Additionally, our analysis revealed that tumors with greater infiltration into the SVZ tend to have larger tumor volumes. To ensure that this observed correlation is not merely a result of larger tumors having more SVZ infiltration, we also investigated the correlation with the dentate gyrus (DG), another neurogenic zone. No significant correlation was found in this case.

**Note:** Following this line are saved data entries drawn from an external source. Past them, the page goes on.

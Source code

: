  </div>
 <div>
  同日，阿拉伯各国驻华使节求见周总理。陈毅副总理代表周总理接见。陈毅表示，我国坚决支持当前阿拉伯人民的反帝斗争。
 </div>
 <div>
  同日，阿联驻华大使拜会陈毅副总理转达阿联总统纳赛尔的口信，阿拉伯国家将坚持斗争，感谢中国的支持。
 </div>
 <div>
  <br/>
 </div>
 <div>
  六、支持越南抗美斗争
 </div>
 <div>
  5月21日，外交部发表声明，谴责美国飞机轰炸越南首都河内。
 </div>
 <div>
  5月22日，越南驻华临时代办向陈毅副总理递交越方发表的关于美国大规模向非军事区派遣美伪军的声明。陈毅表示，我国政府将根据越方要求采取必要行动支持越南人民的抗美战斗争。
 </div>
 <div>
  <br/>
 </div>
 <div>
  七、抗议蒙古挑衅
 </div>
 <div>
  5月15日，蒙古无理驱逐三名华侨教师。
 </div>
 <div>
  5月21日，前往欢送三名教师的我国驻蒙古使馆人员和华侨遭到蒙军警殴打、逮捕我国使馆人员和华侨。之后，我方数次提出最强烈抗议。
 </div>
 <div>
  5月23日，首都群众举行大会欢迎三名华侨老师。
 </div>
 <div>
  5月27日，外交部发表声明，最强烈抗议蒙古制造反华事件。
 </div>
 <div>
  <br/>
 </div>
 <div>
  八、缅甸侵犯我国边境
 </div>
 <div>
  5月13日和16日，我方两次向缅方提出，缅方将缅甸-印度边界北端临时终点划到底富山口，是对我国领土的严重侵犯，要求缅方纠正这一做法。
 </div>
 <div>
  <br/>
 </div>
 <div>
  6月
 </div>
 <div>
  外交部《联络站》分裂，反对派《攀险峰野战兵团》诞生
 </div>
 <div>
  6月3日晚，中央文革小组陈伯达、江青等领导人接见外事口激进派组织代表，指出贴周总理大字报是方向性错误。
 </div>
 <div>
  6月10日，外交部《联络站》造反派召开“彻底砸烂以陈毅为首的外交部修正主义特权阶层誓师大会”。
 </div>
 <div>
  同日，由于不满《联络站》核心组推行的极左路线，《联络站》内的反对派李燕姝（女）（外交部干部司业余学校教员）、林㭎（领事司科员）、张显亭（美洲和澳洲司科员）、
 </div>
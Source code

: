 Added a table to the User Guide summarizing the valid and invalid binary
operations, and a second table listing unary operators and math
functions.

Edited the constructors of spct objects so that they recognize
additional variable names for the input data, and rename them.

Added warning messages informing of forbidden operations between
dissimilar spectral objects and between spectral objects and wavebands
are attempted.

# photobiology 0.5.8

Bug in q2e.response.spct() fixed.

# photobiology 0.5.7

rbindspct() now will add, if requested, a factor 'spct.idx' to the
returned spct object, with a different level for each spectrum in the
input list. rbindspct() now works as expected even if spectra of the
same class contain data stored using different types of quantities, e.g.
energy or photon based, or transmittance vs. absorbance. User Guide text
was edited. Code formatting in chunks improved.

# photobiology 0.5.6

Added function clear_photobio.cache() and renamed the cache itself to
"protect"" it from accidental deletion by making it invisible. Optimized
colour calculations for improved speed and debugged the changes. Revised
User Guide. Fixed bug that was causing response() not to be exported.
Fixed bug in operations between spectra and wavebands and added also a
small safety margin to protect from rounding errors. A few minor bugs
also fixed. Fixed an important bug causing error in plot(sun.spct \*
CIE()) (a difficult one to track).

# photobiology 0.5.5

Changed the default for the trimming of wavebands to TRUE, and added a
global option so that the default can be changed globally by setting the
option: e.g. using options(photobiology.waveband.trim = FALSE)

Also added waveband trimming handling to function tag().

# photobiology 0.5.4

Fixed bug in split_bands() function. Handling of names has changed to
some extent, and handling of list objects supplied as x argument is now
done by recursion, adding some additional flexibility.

In summary, our results indicate that glioblastomas with SVZ infiltration exhibit more infiltrative growth with slightly higher tumor perfusion potentially linked to increased stemness. This could be an explanation for the worse outcome.

Limitations

Our study has several limitations. Being a monocentric retrospective study, it is not broadly generalizable, although we employed high imaging standards and extended molecular diagnoses. Due to the lack of statistical significance in some analyses, certain aspects remain hypothetical and require further validation. As this was an exploratory study, we did not perform a multi-testing correction. A follow-up study with a larger sample size and a confirmatory design is necessary to reliably validate or refute the relationships and effects observed in this initial exploratory investigation. Nonetheless, the use of fully automated tumor segmentations and a validated workflow for perfusion and DTI data ensured high methodological standards. Our investigation into the involvement of the SVZ in glioblastoma evolution provides interesting insights that could benefit the scientific community.

Conclusion

The findings from our study suggest that the quantitative analysis of advanced imaging parameters, including free water corrected DTI and perfusion values, can reflect the infiltrative growth patterns of glioblastomas in contact with the SVZ. While these results provide valuable insights into the evolution and potential origins of glioblastoma, further research is necessary to fully understand the role of the SVZ and its progenitor cells in glioblastoma pathophysiology. Our study highlights the potential importance of neurogenic niches in the aggressive behavior of these tumors, but additional studies are needed to confirm these findings and explore their implications for therapeutic strategies.